[[ Record extracts, beginning ]]
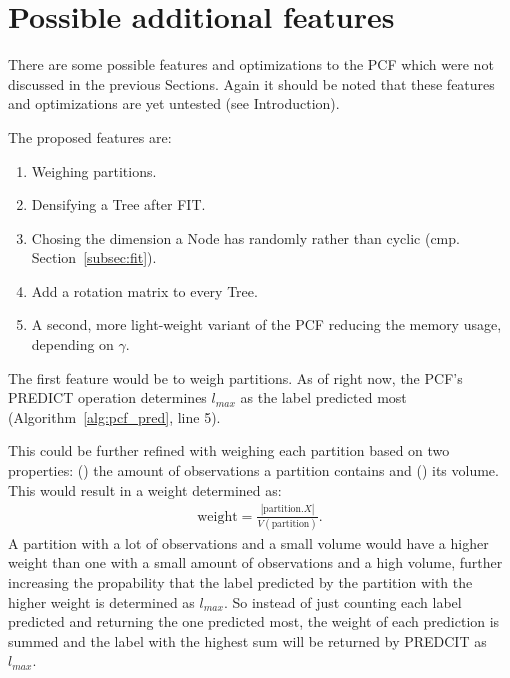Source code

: \section{Possible additional features}
\label{sec:features}

There are some possible features and optimizations to the
PCF which were not discussed in the previous Sections.
Again it should be noted that these features and
optimizations are yet untested (see Introduction).

The proposed features are:

\begin{enumerate}

  \item Weighing partitions.

  \item Densifying a Tree after FIT.

  \item Chosing the dimension a Node has randomly rather
        than cyclic (cmp. Section~\ref{subsec:fit}).

  \item Add a rotation matrix to every Tree.

  \item A second, more light-weight variant of the PCF
        reducing the memory usage, depending on $\gamma$.

\end{enumerate}

The first feature would be to weigh partitions. As of
right now, the PCF's PREDICT operation determines $l_{max}$
as the label predicted most (Algorithm~\ref{alg:pcf_pred},
line 5).

This could be further refined with weighing each partition
based on two properties: () the amount
of observations a partition contains and ()
its volume. This would result in a weight determined as:
\begin{align}
  \text{weight} = \frac{|\text{partition}.X|}
  {V(\text{partition})}.
\end{align}
A partition with a lot of observations and a small
volume would have a higher weight than one with a small
amount of observations and a high volume, further
increasing the propability that the label predicted by the
partition with the higher weight is determined as
$l_{max}$. So instead of just counting each label predicted
and returning the one predicted most, the weight of each
prediction is summed and the label with the highest sum
will be returned by PREDCIT as $l_{max}$.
[[ Record extracts, end ]]
> [The problem]
Set the records down again word for word; the pictures stay out.

> [The answer]
Source code

: \section{Possible additional features}
\label{sec:features}

There are some possible features and optimizations to the
PCF which were not discussed in the previous Sections.
Again it should be noted that these features and
optimizations are yet untested (see Introduction).

The proposed features are:

\begin{enumerate}

  \item Weighing partitions.

  \item Densifying a Tree after FIT.

  \item Chosing the dimension a Node has randomly rather
        than cyclic (cmp. Section~\ref{subsec:fit}).

  \item Add a rotation matrix to every Tree.

  \item A second, more light-weight variant of the PCF
        reducing the memory usage, depending on $\gamma$.

\end{enumerate}

The first feature would be to weigh partitions. As of
right now, the PCF's PREDICT operation determines $l_{max}$
as the label predicted most (Algorithm~\ref{alg:pcf_pred},
line 5).

This could be further refined with weighing each partition
based on two properties: () the amount
of observations a partition contains and ()
its volume. This would result in a weight determined as:
\begin{align}
  \text{weight} = \frac{|\text{partition}.X|}
  {V(\text{partition})}.
\end{align}
A partition with a lot of observations and a small
volume would have a higher weight than one with a small
amount of observations and a high volume, further
increasing the propability that the label predicted by the
partition with the higher weight is determined as
$l_{max}$. So instead of just counting each label predicted
and returning the one predicted most, the weight of each
prediction is summed and the label with the highest sum
will be returned by PREDCIT as $l_{max}$.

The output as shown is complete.